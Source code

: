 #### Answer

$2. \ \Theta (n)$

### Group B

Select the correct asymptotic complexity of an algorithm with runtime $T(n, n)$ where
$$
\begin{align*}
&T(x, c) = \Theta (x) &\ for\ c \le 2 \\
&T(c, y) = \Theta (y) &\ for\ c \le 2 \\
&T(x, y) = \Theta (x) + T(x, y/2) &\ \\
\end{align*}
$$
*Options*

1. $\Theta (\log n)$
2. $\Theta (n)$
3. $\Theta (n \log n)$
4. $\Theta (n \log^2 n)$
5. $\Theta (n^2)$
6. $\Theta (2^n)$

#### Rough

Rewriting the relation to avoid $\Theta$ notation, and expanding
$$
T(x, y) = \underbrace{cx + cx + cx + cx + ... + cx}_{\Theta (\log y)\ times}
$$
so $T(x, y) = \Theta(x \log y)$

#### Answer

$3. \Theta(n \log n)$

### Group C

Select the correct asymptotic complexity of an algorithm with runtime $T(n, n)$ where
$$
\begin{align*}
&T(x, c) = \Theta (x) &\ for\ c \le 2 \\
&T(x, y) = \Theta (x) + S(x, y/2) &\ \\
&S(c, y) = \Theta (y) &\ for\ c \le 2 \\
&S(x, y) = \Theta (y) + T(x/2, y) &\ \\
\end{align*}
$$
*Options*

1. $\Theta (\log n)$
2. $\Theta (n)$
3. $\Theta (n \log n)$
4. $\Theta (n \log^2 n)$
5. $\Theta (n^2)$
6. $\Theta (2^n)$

============================================================

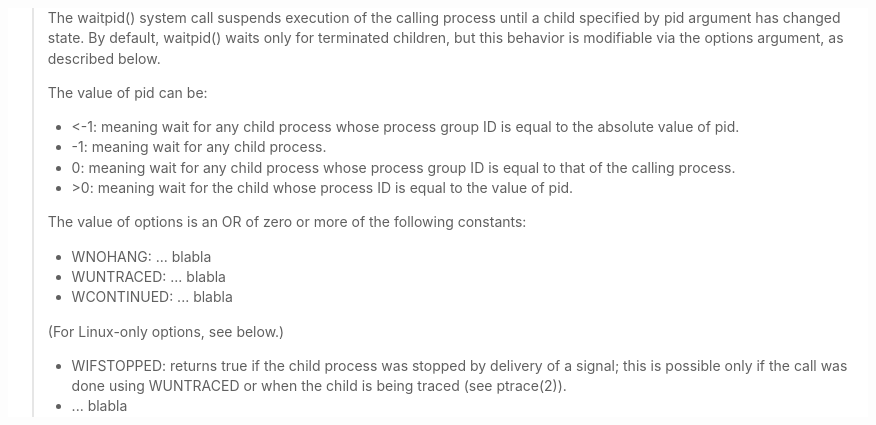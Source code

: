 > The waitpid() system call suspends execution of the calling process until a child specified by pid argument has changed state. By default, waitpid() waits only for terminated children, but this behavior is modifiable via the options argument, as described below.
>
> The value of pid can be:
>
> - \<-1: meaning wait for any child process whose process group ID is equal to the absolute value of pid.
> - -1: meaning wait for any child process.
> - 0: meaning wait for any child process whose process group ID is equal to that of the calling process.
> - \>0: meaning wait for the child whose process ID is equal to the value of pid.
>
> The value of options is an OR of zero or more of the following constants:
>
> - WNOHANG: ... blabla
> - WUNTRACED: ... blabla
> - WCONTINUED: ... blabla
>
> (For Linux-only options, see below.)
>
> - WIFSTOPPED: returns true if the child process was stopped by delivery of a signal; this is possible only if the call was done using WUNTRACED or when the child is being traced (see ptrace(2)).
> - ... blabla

============================================================

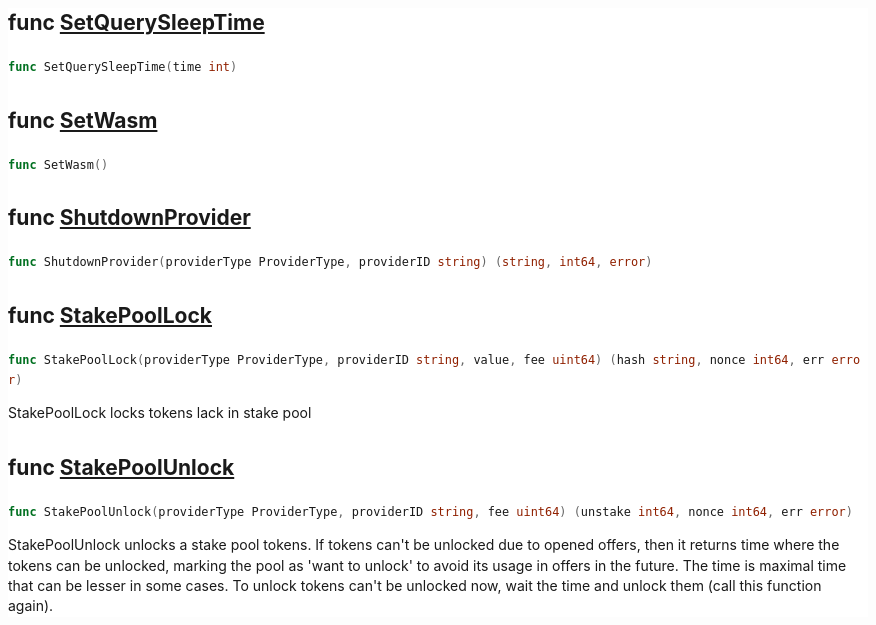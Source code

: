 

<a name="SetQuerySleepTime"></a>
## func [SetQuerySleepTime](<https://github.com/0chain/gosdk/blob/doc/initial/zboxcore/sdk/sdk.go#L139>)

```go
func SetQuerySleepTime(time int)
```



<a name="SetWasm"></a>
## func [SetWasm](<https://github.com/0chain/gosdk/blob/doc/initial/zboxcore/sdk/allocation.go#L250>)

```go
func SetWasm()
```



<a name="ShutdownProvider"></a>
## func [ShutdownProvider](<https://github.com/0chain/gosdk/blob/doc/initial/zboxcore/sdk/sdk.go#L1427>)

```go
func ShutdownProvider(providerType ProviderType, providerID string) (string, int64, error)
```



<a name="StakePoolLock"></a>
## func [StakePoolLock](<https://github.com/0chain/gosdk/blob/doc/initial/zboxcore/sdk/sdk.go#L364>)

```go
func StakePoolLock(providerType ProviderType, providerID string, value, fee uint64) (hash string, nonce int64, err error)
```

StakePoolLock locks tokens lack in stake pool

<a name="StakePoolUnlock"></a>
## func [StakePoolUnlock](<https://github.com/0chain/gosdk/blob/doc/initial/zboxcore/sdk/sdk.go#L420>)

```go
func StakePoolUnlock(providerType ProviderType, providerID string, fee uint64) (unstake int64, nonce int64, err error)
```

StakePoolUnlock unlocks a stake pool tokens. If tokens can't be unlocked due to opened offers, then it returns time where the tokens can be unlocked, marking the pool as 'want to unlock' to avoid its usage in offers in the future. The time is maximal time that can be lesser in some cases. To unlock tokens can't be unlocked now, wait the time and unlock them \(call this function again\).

============================================================

What is expected ->
Starting at the line with "the value of pid." and ending at the line with "- ... blabla", print each line of the listing above exactly, with no other lines.

Exercise solution ->
> - \>0: meaning wait for the child whose process ID is equal to the value of pid.
>
> The value of options is an OR of zero or more of the following constants:
>
> - WNOHANG: ... blabla
> - WUNTRACED: ... blabla
> - WCONTINUED: ... blabla
>
> (For Linux-only options, see below.)
>
> - WIFSTOPPED: returns true if the child process was stopped by delivery of a signal; this is possible only if the call was done using WUNTRACED or when the child is being traced (see ptrace(2)).
> - ... blabla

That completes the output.